(Recorded data)
● ● ● ● ●

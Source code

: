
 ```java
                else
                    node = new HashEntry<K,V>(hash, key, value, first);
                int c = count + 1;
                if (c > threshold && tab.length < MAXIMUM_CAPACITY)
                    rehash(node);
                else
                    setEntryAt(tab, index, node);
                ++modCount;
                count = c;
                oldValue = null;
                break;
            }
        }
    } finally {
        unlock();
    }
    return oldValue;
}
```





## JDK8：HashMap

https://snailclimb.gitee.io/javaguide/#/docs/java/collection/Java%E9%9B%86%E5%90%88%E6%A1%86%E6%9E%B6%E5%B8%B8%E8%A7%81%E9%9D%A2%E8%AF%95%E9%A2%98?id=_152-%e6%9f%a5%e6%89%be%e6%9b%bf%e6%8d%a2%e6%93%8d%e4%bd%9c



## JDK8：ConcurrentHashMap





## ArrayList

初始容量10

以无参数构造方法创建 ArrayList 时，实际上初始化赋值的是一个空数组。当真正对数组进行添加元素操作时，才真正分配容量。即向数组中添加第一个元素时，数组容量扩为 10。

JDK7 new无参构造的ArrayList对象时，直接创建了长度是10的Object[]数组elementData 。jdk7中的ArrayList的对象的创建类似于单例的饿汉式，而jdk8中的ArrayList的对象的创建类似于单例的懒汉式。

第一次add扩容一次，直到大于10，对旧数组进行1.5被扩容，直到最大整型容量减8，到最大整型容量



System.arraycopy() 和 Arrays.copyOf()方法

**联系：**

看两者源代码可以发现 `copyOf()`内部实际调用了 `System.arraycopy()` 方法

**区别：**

● ● ● ● ●

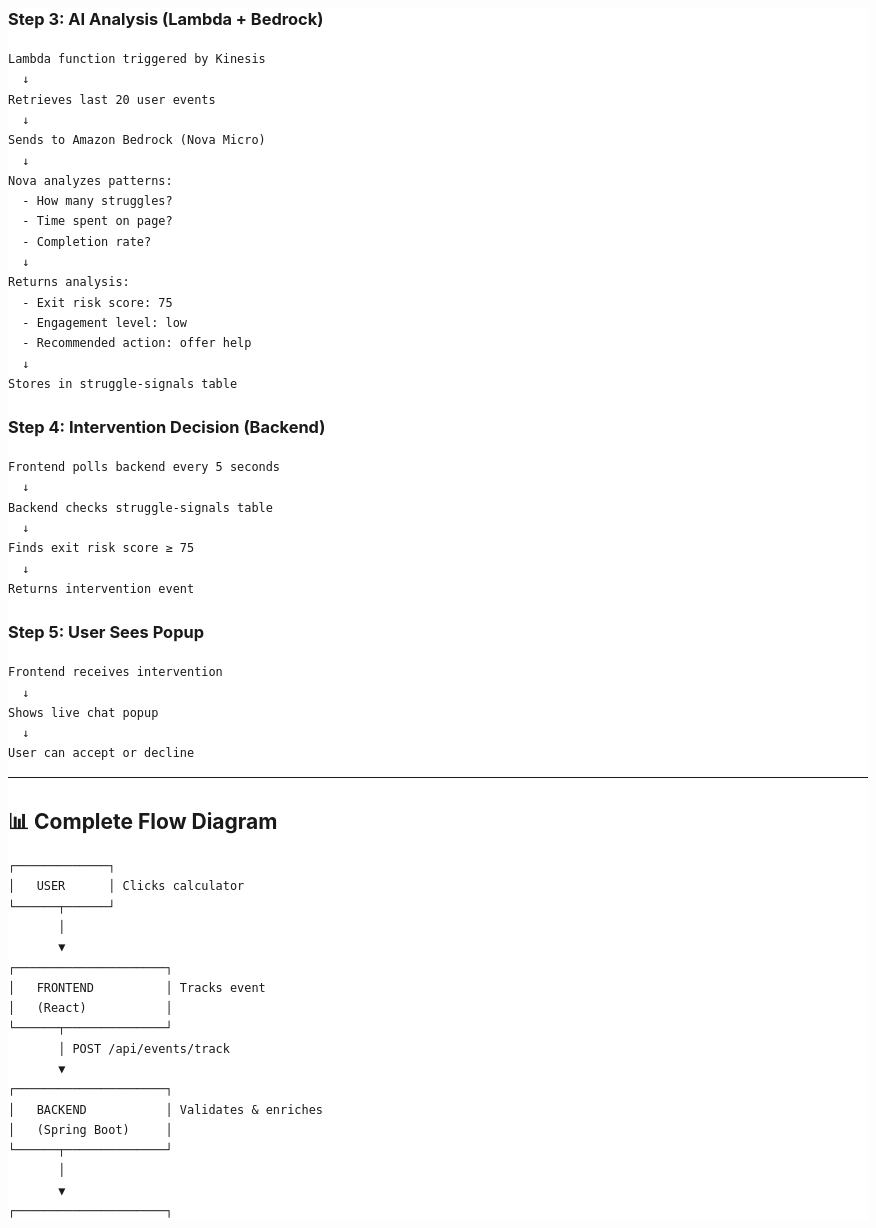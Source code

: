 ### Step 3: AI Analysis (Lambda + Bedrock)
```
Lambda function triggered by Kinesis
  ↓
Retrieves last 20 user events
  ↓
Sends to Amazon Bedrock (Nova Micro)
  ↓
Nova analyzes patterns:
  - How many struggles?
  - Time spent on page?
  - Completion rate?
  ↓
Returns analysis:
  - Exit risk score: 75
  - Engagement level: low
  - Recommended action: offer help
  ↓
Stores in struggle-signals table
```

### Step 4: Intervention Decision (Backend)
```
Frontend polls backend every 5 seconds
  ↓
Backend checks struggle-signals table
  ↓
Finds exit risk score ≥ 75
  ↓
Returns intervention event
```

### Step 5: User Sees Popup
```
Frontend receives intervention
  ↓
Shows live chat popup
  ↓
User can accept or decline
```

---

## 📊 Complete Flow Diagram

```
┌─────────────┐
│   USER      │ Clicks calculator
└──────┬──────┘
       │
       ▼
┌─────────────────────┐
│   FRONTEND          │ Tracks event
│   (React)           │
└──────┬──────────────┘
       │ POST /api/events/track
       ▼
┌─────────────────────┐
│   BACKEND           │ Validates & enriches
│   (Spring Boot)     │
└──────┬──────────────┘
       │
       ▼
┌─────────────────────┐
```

● ● ● ● ●

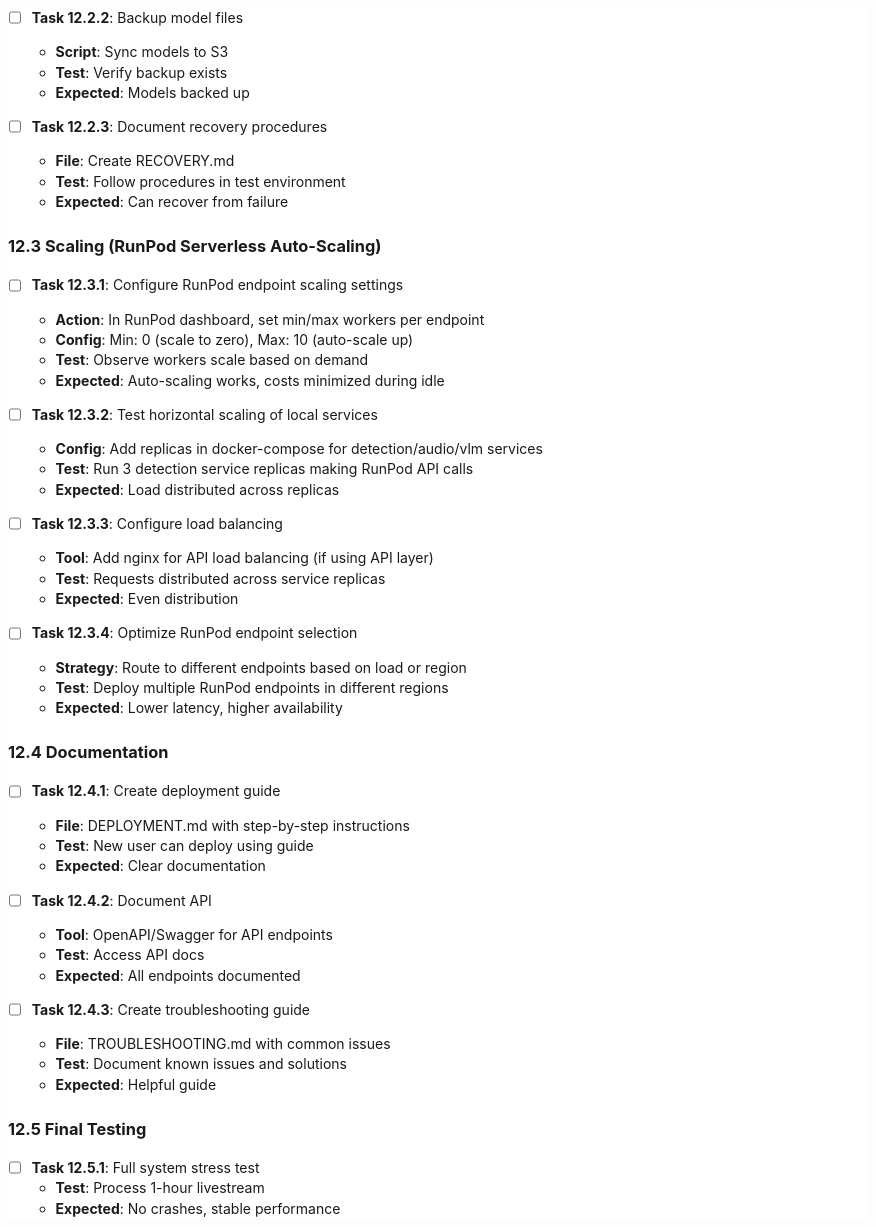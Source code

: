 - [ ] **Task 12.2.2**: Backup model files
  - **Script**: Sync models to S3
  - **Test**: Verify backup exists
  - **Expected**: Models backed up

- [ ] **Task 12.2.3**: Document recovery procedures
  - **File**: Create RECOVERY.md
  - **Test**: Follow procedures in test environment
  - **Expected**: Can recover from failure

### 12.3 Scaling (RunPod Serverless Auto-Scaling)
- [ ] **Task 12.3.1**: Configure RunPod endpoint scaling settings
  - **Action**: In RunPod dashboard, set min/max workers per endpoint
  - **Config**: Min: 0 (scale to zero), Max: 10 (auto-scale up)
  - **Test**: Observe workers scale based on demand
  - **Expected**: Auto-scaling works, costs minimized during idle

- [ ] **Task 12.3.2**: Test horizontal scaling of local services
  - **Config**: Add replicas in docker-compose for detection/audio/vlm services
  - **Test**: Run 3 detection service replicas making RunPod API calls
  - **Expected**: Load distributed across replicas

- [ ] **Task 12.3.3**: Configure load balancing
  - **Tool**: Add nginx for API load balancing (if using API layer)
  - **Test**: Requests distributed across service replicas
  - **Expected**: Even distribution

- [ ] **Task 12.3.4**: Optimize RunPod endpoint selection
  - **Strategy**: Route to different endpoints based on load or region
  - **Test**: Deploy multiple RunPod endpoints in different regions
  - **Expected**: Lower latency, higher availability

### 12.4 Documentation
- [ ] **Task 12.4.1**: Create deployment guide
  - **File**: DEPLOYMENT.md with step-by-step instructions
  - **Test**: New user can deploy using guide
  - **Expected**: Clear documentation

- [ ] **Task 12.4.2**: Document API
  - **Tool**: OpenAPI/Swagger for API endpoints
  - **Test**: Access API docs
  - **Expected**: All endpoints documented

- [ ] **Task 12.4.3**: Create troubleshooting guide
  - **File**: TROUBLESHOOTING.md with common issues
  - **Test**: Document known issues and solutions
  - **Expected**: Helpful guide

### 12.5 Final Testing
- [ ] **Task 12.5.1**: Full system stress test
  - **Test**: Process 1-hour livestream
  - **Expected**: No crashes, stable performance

● ● ● ● ●

(Task to complete): Find "endpoints" in the data above. Report each line where it appears.

(Written answer):
  - **Strategy**: Route to different endpoints based on load or region
  - **Test**: Deploy multiple RunPod endpoints in different regions
  - **Tool**: OpenAPI/Swagger for API endpoints
  - **Expected**: All endpoints documented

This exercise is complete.